=== Exercise prompt ===
Among the entries, which lines carry the string "that"? Copy every one.

--- Given records Enclosed Below ---

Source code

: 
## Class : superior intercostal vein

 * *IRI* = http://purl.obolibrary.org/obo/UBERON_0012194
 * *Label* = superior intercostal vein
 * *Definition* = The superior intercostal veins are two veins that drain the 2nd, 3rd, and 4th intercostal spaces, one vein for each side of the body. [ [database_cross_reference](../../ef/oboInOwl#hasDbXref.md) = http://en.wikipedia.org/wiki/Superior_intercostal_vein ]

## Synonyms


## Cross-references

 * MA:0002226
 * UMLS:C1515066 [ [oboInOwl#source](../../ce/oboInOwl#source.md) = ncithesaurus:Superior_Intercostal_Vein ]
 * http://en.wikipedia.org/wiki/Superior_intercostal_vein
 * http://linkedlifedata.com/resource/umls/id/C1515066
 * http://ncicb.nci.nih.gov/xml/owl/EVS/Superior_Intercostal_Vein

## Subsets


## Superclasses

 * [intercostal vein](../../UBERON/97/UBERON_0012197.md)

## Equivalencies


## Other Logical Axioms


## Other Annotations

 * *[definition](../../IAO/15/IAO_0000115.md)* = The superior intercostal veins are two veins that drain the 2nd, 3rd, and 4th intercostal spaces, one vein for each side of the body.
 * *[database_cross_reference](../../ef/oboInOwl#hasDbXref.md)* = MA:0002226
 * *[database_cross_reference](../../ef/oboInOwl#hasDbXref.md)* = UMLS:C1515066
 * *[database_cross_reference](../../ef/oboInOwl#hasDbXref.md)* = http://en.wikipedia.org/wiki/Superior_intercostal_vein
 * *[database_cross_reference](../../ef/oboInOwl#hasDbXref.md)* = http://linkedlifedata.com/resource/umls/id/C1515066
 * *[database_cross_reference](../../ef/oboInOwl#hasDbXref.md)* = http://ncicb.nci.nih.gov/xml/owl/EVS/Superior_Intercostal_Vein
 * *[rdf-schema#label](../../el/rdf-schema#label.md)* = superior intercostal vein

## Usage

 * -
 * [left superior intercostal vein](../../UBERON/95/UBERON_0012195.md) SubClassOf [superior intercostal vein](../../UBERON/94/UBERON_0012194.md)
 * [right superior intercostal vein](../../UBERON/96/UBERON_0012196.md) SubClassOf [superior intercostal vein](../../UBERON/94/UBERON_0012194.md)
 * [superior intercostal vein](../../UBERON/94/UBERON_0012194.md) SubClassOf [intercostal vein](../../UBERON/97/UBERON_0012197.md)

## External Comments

--- End of Enclosed Given records ---

=== Response box ===
 * *Definition* = The superior intercostal veins are two veins that drain the 2nd, 3rd, and 4th intercostal spaces, one vein for each side of the body. [ [database_cross_reference](../../ef/oboInOwl#hasDbXref.md) = http://en.wikipedia.org/wiki/Superior_intercostal_vein ]
 * *[definition](../../IAO/15/IAO_0000115.md)* = The superior intercostal veins are two veins that drain the 2nd, 3rd, and 4th intercostal spaces, one vein for each side of the body.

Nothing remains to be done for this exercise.